Collected data
- Opening Delimiter -

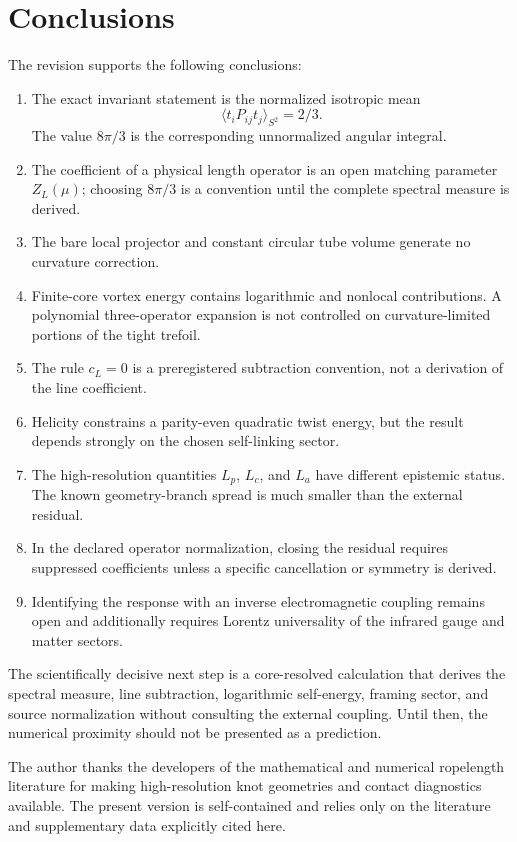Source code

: \documentclass[aps,pre,preprint,notitlepage,nofootinbib,superscriptaddress]{revtex4-2}
\newcommand{\ZL}{Z_L}
\begin{document}
\section{Conclusions}

The revision supports the following conclusions:
\begin{enumerate}[leftmargin=*]
  \item The exact invariant statement is the normalized isotropic mean
  \[
    \langle t_iP_{ij}t_j\rangle_{S^2}=2/3.
  \]
  The value $8\pi/3$ is the corresponding unnormalized angular integral.
  \item The coefficient of a physical length operator is an open matching parameter $\ZL(\mu)$; choosing $8\pi/3$ is a convention until the complete spectral measure is derived.
  \item The bare local projector and constant circular tube volume generate no curvature correction.
  \item Finite-core vortex energy contains logarithmic and nonlocal contributions.  A polynomial three-operator expansion is not controlled on curvature-limited portions of the tight trefoil.
  \item The rule $c_L=0$ is a preregistered subtraction convention, not a derivation of the line coefficient.
  \item Helicity constrains a parity-even quadratic twist energy, but the result depends strongly on the chosen self-linking sector.
  \item The high-resolution quantities $L_p$, $L_c$, and $L_a$ have different epistemic status.  The known geometry-branch spread is much smaller than the external residual.
  \item In the declared operator normalization, closing the residual requires suppressed coefficients unless a specific cancellation or symmetry is derived.
  \item Identifying the response with an inverse electromagnetic coupling remains open and additionally requires Lorentz universality of the infrared gauge and matter sectors.
\end{enumerate}

The scientifically decisive next step is a core-resolved calculation that derives the spectral measure, line subtraction, logarithmic self-energy, framing sector, and source normalization without consulting the external coupling.  Until then, the numerical proximity should not be presented as a prediction.

\begin{acknowledgments}
The author thanks the developers of the mathematical and numerical ropelength literature for making high-resolution knot geometries and contact diagnostics available.  The present version is self-contained and relies only on the literature and supplementary data explicitly cited here.
\end{acknowledgments}
\end{document}

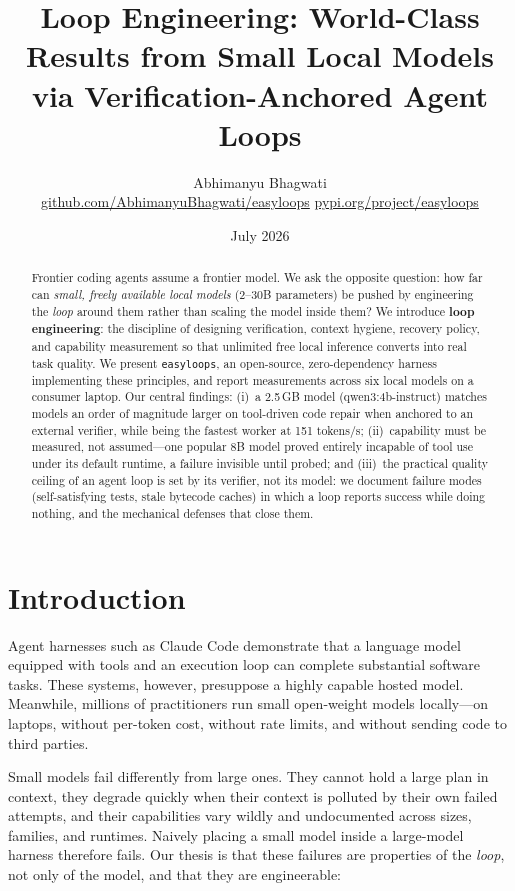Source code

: \documentclass[11pt]{article}
\title{\textbf{Loop Engineering: World-Class Results from Small Local Models\\
via Verification-Anchored Agent Loops}}
\author{Abhimanyu Bhagwati\\
\small\href{https://github.com/AbhimanyuBhagwati/easyloops}{github.com/AbhimanyuBhagwati/easyloops}
\quad\href{https://pypi.org/project/easyloops/}{pypi.org/project/easyloops}}
\date{July 2026}
\newcommand{\el}{\texttt{easyloops}}
\begin{document}
\maketitle

\begin{abstract}
Frontier coding agents assume a frontier model. We ask the opposite question: how far can
\emph{small, freely available local models} (2--30B parameters) be pushed by engineering the
\emph{loop} around them rather than scaling the model inside them? We introduce
\textbf{loop engineering}: the discipline of designing verification, context hygiene, recovery
policy, and capability measurement so that unlimited free local inference converts into real
task quality. We present \el{}, an open-source, zero-dependency harness implementing these
principles, and report measurements across six local models on a consumer laptop. Our central
findings: (i)~a 2.5\,GB model (qwen3:4b-instruct) matches models an order of magnitude larger
on tool-driven code repair when anchored to an external verifier, while being the fastest
worker at 151 tokens/s; (ii)~capability must be measured, not assumed---one popular 8B model
proved entirely incapable of tool use under its default runtime, a failure invisible until
probed; and (iii)~the practical quality ceiling of an agent loop is set by its verifier, not
its model: we document failure modes (self-satisfying tests, stale bytecode caches) in which a
loop reports success while doing nothing, and the mechanical defenses that close them.
\end{abstract}

\section{Introduction}

Agent harnesses such as Claude Code demonstrate that a language model equipped with tools and
an execution loop can complete substantial software tasks. These systems, however, presuppose a
highly capable hosted model. Meanwhile, millions of practitioners run small open-weight models
locally---on laptops, without per-token cost, without rate limits, and without sending code to
third parties.

Small models fail differently from large ones. They cannot hold a large plan in context, they
degrade quickly when their context is polluted by their own failed attempts, and their
capabilities vary wildly and undocumented across sizes, families, and runtimes. Naively placing
a small model inside a large-model harness therefore fails. Our thesis is that these failures
are properties of the \emph{loop}, not only of the model, and that they are engineerable:
\end{document}
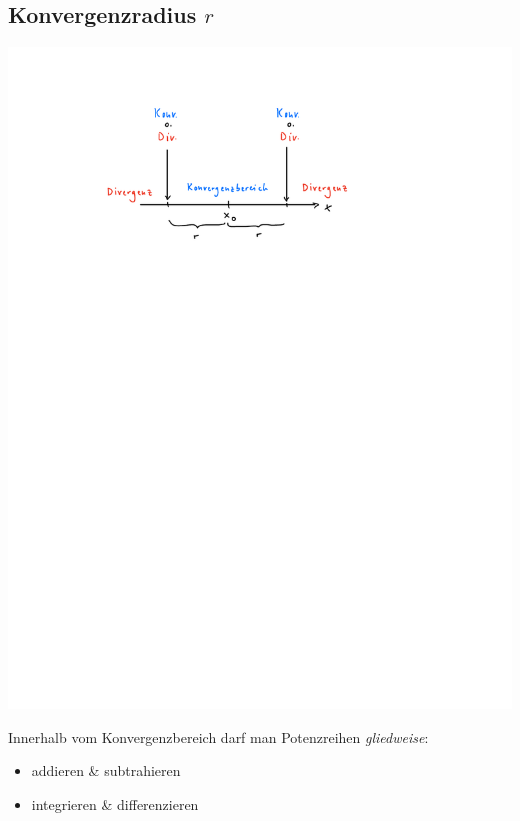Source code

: \subsection{Konvergenzradius \hfill $r\ $}
    \vspace{0.5em}
    \begin{center}
            \includegraphics[width=0.65\linewidth]{src/Potenzreihen/konvergenzradius.pdf}
    \end{center}
    Innerhalb vom Konvergenzbereich darf man Potenzreihen \textit{gliedweise}:
    \begin{itemize}
        \item addieren \& subtrahieren
        \item integrieren \& differenzieren
    \end{itemize}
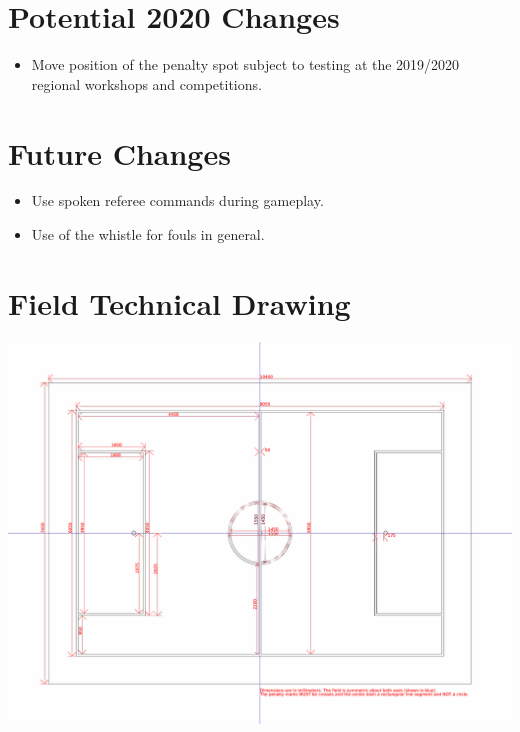 \documentclass[12pt]{article}
\begin{document}
\section{Potential 2020 Changes}
\begin{itemize}
  \item Move position of the penalty spot subject to testing at the 2019/2020 regional workshops and competitions.
\end{itemize}

\section{Future Changes}
\label{sec:future_changes}
\begin{itemize}
  \item Use spoken referee commands during gameplay.
  \item Use of the whistle for fouls in general.
\end{itemize}

\section{Field Technical Drawing}
\label{apx:technical-drawing}
\centerline{\includegraphics[angle=90,origin=c,width=\columnwidth]{figs/fieldDimensions2020_technical.pdf}}

\end{document}
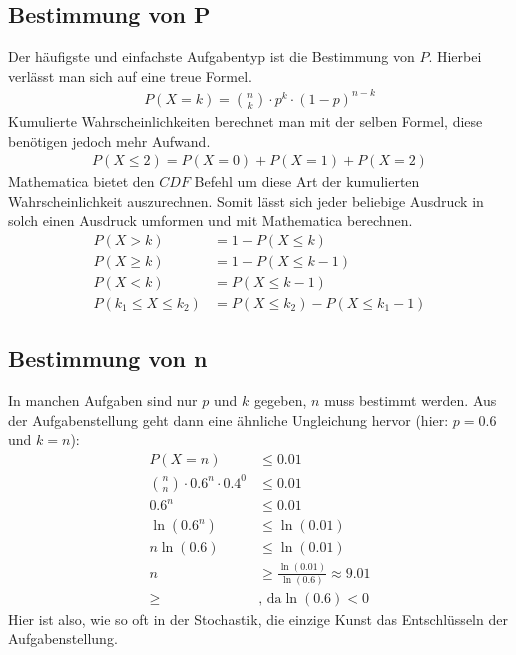 \subsection{Bestimmung von P}
\begin{flushleft}
    Der häufigste und einfachste Aufgabentyp ist die Bestimmung von $P$.
    Hierbei verlässt man sich auf eine treue Formel.
    \begin{align}
        P(X=k)=\binom{n}{k} \cdot p^k \cdot (1-p)^{n-k}
    \end{align}
    Kumulierte Wahrscheinlichkeiten berechnet man mit der selben Formel, diese benötigen
    jedoch mehr Aufwand.
    \begin{align}
        P(X \leq 2)=P(X=0)+P(X=1)+P(X=2)
    \end{align}
    Mathematica bietet den $CDF$ Befehl um diese Art der kumulierten Wahrscheinlichkeit auszurechnen.
    Somit lässt sich jeder beliebige Ausdruck in solch einen Ausdruck umformen und mit Mathematica berechnen.
    \begin{align}
        P(X>k) &= 1-P(X \leq k) \\
        P(X \geq k) &= 1-P(X \leq k-1) \\
        P(X<k) &= P(X \leq k-1) \\
        P(k_{1} \leq X \leq k_{2}) &= P(X \leq k_{2})-P(X \leq k_{1}-1)
    \end{align}
\end{flushleft}

\subsection{Bestimmung von n}
\begin{flushleft}
    In manchen Aufgaben sind nur $p$ und $k$ gegeben, $n$ muss bestimmt werden.
    Aus der Aufgabenstellung geht dann eine ähnliche Ungleichung hervor (hier: $p=0.6$ und $k=n$):
    \begin{align}
        P(X=n) &\leq 0.01 \\
        \binom{n}{n} \cdot 0.6^n \cdot 0.4^0 &\leq 0.01 \\
        0.6^n &\leq 0.01 \\
        \ln(0.6^n) &\leq \ln(0.01) \\
        n\ln(0.6) &\leq \ln(0.01) \\
        n &\geq \frac{\ln(0.01)}{\ln(0.6)} \approx 9.01 \\
        \geq &\text{, da} \ln(0.6)<0
    \end{align}
    Hier ist also, wie so oft in der Stochastik, die einzige Kunst das Entschlüsseln der Aufgabenstellung.
\end{flushleft}


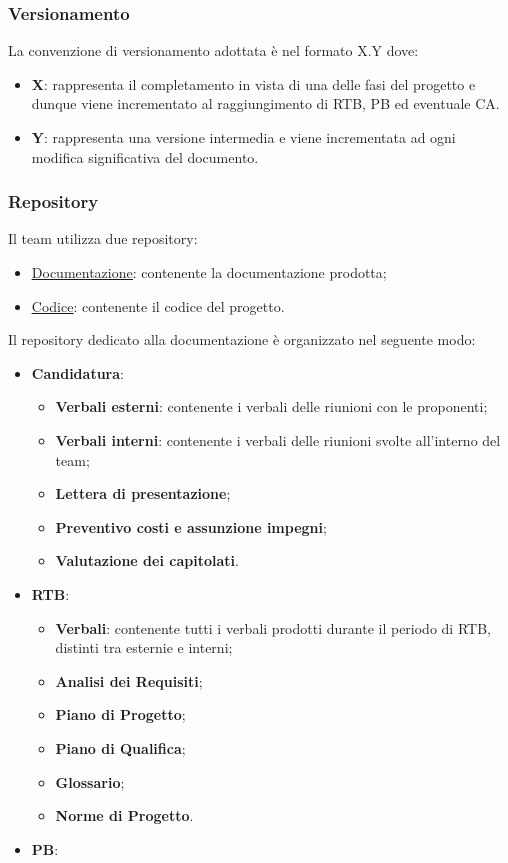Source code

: \subsubsection{Versionamento}
La convenzione di versionamento adottata è nel formato X.Y dove:
\begin{itemize}
	\item \textbf{X}: rappresenta il completamento in vista di una delle fasi del progetto e dunque viene incrementato al raggiungimento di
	      RTB, PB ed eventuale CA.
	\item \textbf{Y}: rappresenta una versione intermedia e viene incrementata ad ogni modifica significativa del documento.
\end{itemize}

\subsubsection{Repository}
Il team utilizza due repository:
\begin{itemize}
	\item \href{https://github.com/7Last/docs.git}{\underline{Documentazione}}: contenente la documentazione prodotta;
	\item \href{https://github.com/7Last/7Last.github.io.git}{\underline{Codice}}: contenente il codice del progetto.
\end{itemize}

Il repository dedicato alla documentazione è organizzato nel seguente modo:
\begin{itemize}
	\item \textbf{Candidatura}:
	      \begin{itemize}
		      \item \textbf{Verbali esterni}: contenente i verbali delle riunioni con le proponenti;
		      \item \textbf{Verbali interni}: contenente i verbali delle riunioni svolte all'interno del team;
		      \item \textbf{Lettera di presentazione};
		      \item \textbf{Preventivo costi e assunzione impegni};
		      \item \textbf{Valutazione dei capitolati}.
	      \end{itemize}
	\item \textbf{RTB}:
	      \begin{itemize}
		      \item \textbf{Verbali}: contenente tutti i verbali prodotti durante il periodo di RTB, distinti tra esternie e interni;
		      \item \textbf{Analisi dei Requisiti};
		      \item \textbf{Piano di Progetto};
		      \item \textbf{Piano di Qualifica};
		      \item \textbf{Glossario};
		      \item \textbf{Norme di Progetto}.
	      \end{itemize}
	\item \textbf{PB}:
\end{itemize}

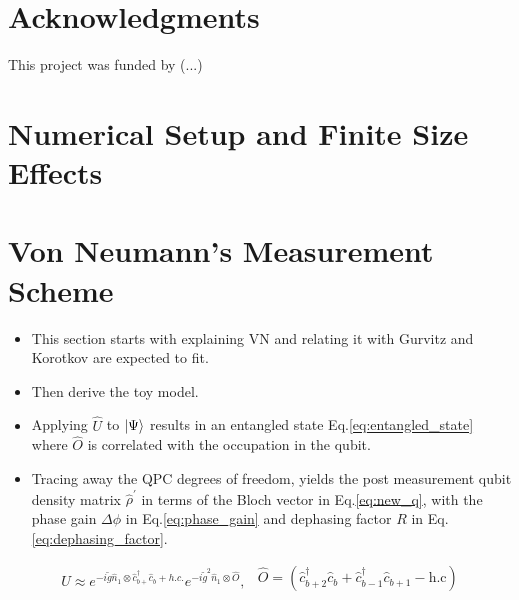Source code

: \documentclass[10pt,
 amsmath,amssymb,
 aps,prb, twocolumn
]{revtex4-2}
\begin{document}
\section{Acknowledgments}

This project was funded by (...)


\appendix 

\section{Numerical Setup and Finite Size Effects}\label{app:numerical_setup}

\section{Von Neumann's Measurement Scheme}\label{app:derivation_backaction}

\begin{itemize}
    \item This section starts with explaining VN and relating it with Gurvitz and Korotkov are expected to fit.     
    \item Then derive the toy model.

    \item Applying $\hat{U}$ to $\ket{\Psi}$ results in an entangled state Eq.\eqref{eq:entangled_state} where $\hat{O}$ is correlated with the occupation in the qubit. 
    
    \item Tracing away the QPC degrees of freedom, yields the post measurement qubit density matrix $\hat{\rho}^\prime$ in terms of the Bloch vector in Eq.\eqref{eq:new_q}, with the phase gain $\Delta \phi$ in Eq.\eqref{eq:phase_gain} and dephasing factor $R$ in Eq.\eqref{eq:dephasing_factor}.
\end{itemize}

\begin{subequations}\label{eq:von_neumann_H}
    \begin{align}
    \hat{U} \approx e^{-i \tilde{g}\hat{n}_1 \otimes \hat{c}^\dagger_{b+}\hat{c}_b + h.c.} e^{-i \tilde{g}^2 \hat{n}_1 \otimes \hat{O}},
\end{align}

\begin{align}
    \hat{O} = (\hat{c}^\dagger_{b+2}\hat{c}_{b} +\hat{c}^\dagger_{b-1}\hat{c}_{b+1} - \text{h.c})
\end{align}
\end{subequations}
\end{document}
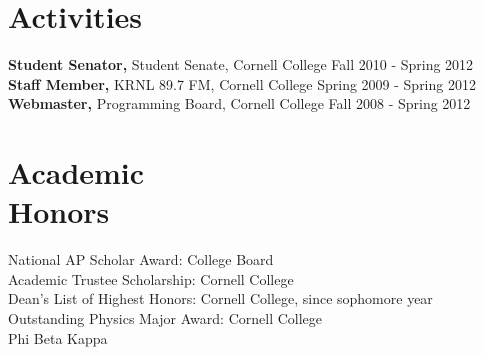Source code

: \documentclass[margin]{res}
\begin{document}
\begin{resume}


\section{Activities}
{\bf Student Senator,} Student Senate, Cornell College \hfill Fall 2010 - Spring 2012 \\
{\bf Staff Member,} KRNL 89.7 FM, Cornell College \hfill Spring 2009 - Spring 2012 \\
{\bf Webmaster,} Programming Board, Cornell College \hfill Fall 2008 - Spring 2012


\section{Academic \\ Honors}
National AP Scholar Award: College Board \\
Academic Trustee Scholarship: Cornell College \\
Dean's List of Highest Honors: Cornell College, since sophomore year \\
Outstanding Physics Major Award: Cornell College \\
Phi Beta Kappa



\end{resume}
\end{document}
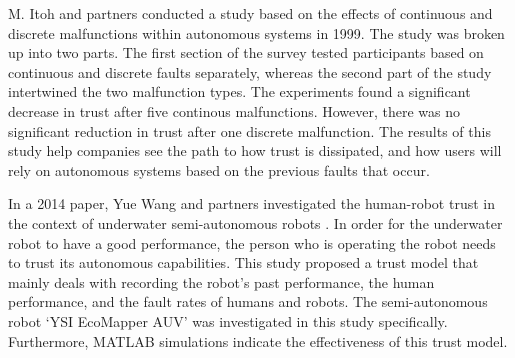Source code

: \documentclass[runningheads,a4paper]{llncs}
\begin{document}
M. Itoh and partners conducted a study based on the effects of continuous and discrete malfunctions within autonomous systems in 1999\cite{itoh1999trust}.  The study was broken up into two parts.  The first section of the survey tested participants based on continuous and discrete faults separately, whereas the second part of the study intertwined the two malfunction types.  The experiments found a significant decrease in trust after five continous malfunctions.  However, there was no significant reduction in trust after one discrete malfunction.  The results of this study help companies see the path to how trust is dissipated, and how users will rely on autonomous systems based on the previous faults that occur.


In a 2014 paper, Yue Wang and partners investigated the human-robot trust in the context of underwater semi-autonomous robots \cite{wang2014human}. In order for the underwater robot to have a good performance, the person who is operating the robot needs to trust its autonomous capabilities. This study proposed a trust model that mainly deals with recording the robot's past performance, the human performance, and the fault rates of humans and robots. The semi-autonomous robot `YSI EcoMapper AUV' was investigated in this study specifically. Furthermore, MATLAB simulations indicate the effectiveness of this trust model.
\end{document}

- Closing Delimiter -

TASK ITEM — Look above for the line containing "policy, and capability". Output from there through the line containing "worker at 151", exactly and inclusively.

THE COMPLETED TASK —
policy, and capability measurement so that unlimited free local inference converts into real
task quality. We present \el{}, an open-source, zero-dependency harness implementing these
principles, and report measurements across six local models on a consumer laptop. Our central
findings: (i)~a 2.5\,GB model (qwen3:4b-instruct) matches models an order of magnitude larger
on tool-driven code repair when anchored to an external verifier, while being the fastest
worker at 151 tokens/s; (ii)~capability must be measured, not assumed---one popular 8B model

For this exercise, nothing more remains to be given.